There were many lepers in Israel who did not come to Jesus for healing. There were many sick people in the wider world of Jesus’ time that Jesus never met and never healed. Everyone in our world experiences illness. Sometimes we recover. Sometimes we don’t. Jesus loves them all.

As a particular man in a particular time and place Jesus could not meet everyone. The Holy Spirit universally and without exception invites everyone to choose life and to choose love. We, the church, are the continuation of the incarnation here and now.

Jesus wants us to continue his ministry among the people we encounter. The ministry is the outpouring of divine love and compassion. The ministry is grace.

It is only as we make the real choice to come to Jesus daily in prayer and Bible Study that we open our minds and hearts and wills to be immersed in divine love. It is only as we hear the call to worship and make a real choice to say “yes” to the call to worship that we reform our unique identities according the pattern of the Word.

Jesus is that eternal self- expression of God at work in the world today. He speaks through the Holy Spirit to all people. He speaks to us through the Bible and the sacraments. He wants us to take what we hear and experience and share it with others. He wants us to embody the Word that he speaks into our souls and become the blessing of that Word to the people in our lives.

That sharing can be as simple as a kind word for a harried clerk in a supermarket. It can be helping a child with homework and visiting an elderly person in a nursing home. It can even be giving someone the benefit of the doubt and refusing to repeat gossip. Human need is inexhaustible. Jesus gives us himself to help us meet some of those needs. It is always our choice to draw on that Love and to make that love real in another person’s life.

The infinite and eternal love that Jesus pours into our souls can become a blessing to others. Jesus in us and through us can meet some of those needs we encounter in others. That is the practical outcome of faith. It does make a difference what we believe and in whom we place our trust.

Faith is a choice. Love is a choice. The leper in his suffering and pain, in his isolation and distress, nevertheless made a choice to approach Jesus and ask for Jesus to make a choice to heal him.
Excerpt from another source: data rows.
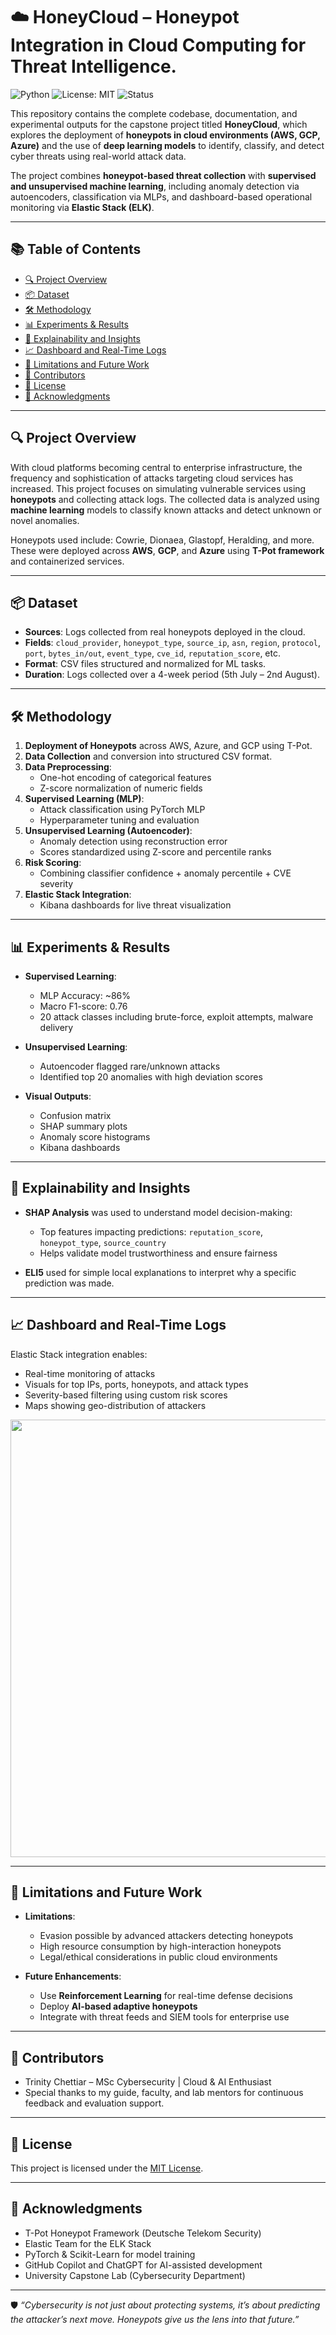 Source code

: 

# ☁️ HoneyCloud – Honeypot Integration in Cloud Computing for Threat Intelligence.

![Python](https://img.shields.io/badge/Python-3.9-blue)
![License: MIT](https://img.shields.io/badge/License-MIT-yellow.svg)
![Status](https://img.shields.io/badge/Status-Completed-brightgreen)

This repository contains the complete codebase, documentation, and experimental outputs for the capstone project titled **HoneyCloud**, which explores the deployment of **honeypots in cloud environments (AWS, GCP, Azure)** and the use of **deep learning models** to identify, classify, and detect cyber threats using real-world attack data.

The project combines **honeypot-based threat collection** with **supervised and unsupervised machine learning**, including anomaly detection via autoencoders, classification via MLPs, and dashboard-based operational monitoring via **Elastic Stack (ELK)**.

---

## 📚 Table of Contents

- [🔍 Project Overview](#project-overview)
- [📦 Dataset](#dataset)
- [🛠️ Methodology](#methodology)
- [📊 Experiments & Results](#experiments--results)
- [🧠 Explainability and Insights](#explainability-and-insights)
- [📈 Dashboard and Real-Time Logs](#dashboard-and-real-time-logs)
- [🚧 Limitations and Future Work](#limitations-and-future-work)
- [👥 Contributors](#contributors)
- [📄 License](#license)
- [🙏 Acknowledgments](#acknowledgments)

---

## 🔍 Project Overview

With cloud platforms becoming central to enterprise infrastructure, the frequency and sophistication of attacks targeting cloud services has increased. This project focuses on simulating vulnerable services using **honeypots** and collecting attack logs. The collected data is analyzed using **machine learning** models to classify known attacks and detect unknown or novel anomalies.

Honeypots used include: Cowrie, Dionaea, Glastopf, Heralding, and more. These were deployed across **AWS**, **GCP**, and **Azure** using **T-Pot framework** and containerized services.

---

## 📦 Dataset

- **Sources**: Logs collected from real honeypots deployed in the cloud.
- **Fields**: `cloud_provider`, `honeypot_type`, `source_ip`, `asn`, `region`, `protocol`, `port`, `bytes_in/out`, `event_type`, `cve_id`, `reputation_score`, etc.
- **Format**: CSV files structured and normalized for ML tasks.
- **Duration**: Logs collected over a 4-week period (5th July – 2nd August).

---

## 🛠️ Methodology

1. **Deployment of Honeypots** across AWS, Azure, and GCP using T-Pot.
2. **Data Collection** and conversion into structured CSV format.
3. **Data Preprocessing**:
   - One-hot encoding of categorical features
   - Z-score normalization of numeric fields
4. **Supervised Learning (MLP)**:
   - Attack classification using PyTorch MLP
   - Hyperparameter tuning and evaluation
5. **Unsupervised Learning (Autoencoder)**:
   - Anomaly detection using reconstruction error
   - Scores standardized using Z-score and percentile ranks
6. **Risk Scoring**:
   - Combining classifier confidence + anomaly percentile + CVE severity
7. **Elastic Stack Integration**:
   - Kibana dashboards for live threat visualization

---

## 📊 Experiments & Results

- **Supervised Learning**:
  - MLP Accuracy: ~86%
  - Macro F1-score: 0.76
  - 20 attack classes including brute-force, exploit attempts, malware delivery

- **Unsupervised Learning**:
  - Autoencoder flagged rare/unknown attacks
  - Identified top 20 anomalies with high deviation scores

- **Visual Outputs**:
  - Confusion matrix
  - SHAP summary plots
  - Anomaly score histograms
  - Kibana dashboards

---

## 🧠 Explainability and Insights

- **SHAP Analysis** was used to understand model decision-making:
  - Top features impacting predictions: `reputation_score`, `honeypot_type`, `source_country`
  - Helps validate model trustworthiness and ensure fairness

- **ELI5** used for simple local explanations to interpret why a specific prediction was made.

---

## 📈 Dashboard and Real-Time Logs

Elastic Stack integration enables:
- Real-time monitoring of attacks
- Visuals for top IPs, ports, honeypots, and attack types
- Severity-based filtering using custom risk scores
- Maps showing geo-distribution of attackers

<img src="images/kibana_dashboard.png" width="700"/>

---

## 🚧 Limitations and Future Work

- **Limitations**:
  - Evasion possible by advanced attackers detecting honeypots
  - High resource consumption by high-interaction honeypots
  - Legal/ethical considerations in public cloud environments

- **Future Enhancements**:
  - Use **Reinforcement Learning** for real-time defense decisions
  - Deploy **AI-based adaptive honeypots**
  - Integrate with threat feeds and SIEM tools for enterprise use

---

## 👥 Contributors

- Trinity Chettiar – MSc Cybersecurity | Cloud & AI Enthusiast  
- Special thanks to my guide, faculty, and lab mentors for continuous feedback and evaluation support.

---

## 📄 License

This project is licensed under the [MIT License](LICENSE).

---

## 🙏 Acknowledgments

- T-Pot Honeypot Framework (Deutsche Telekom Security)
- Elastic Team for the ELK Stack
- PyTorch & Scikit-Learn for model training
- GitHub Copilot and ChatGPT for AI-assisted development
- University Capstone Lab (Cybersecurity Department)

---

🛡️ *“Cybersecurity is not just about protecting systems, it’s about predicting the attacker’s next move. Honeypots give us the lens into that future.”*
We have the same choice to make. It is as we make the choice to place our faith and trust in the co-eternal Son of God that we grow in grace. It is as we grow in grace that we become open channels of grace to our family, friends, neighbors and acquaintances.

Sometimes people ask me: where is God? Where is Jesus? The answer is you. The answer is us. We are the real presence of Jesus in the world today. Our choice to live by grace through faith can release the power of the Word of God for our own transformation. In that transformation we can become the agents of Christ to our generation.

Jesus responded to the man’s need for healing by saying: “ I do choose to heal you. It is my choice and I choose to bring forth the light and life of Divine Love and Compassion. Be healed.” Jesus spoke the word and the word became the reality. The man was healed and rejoiced, giving thanks to God.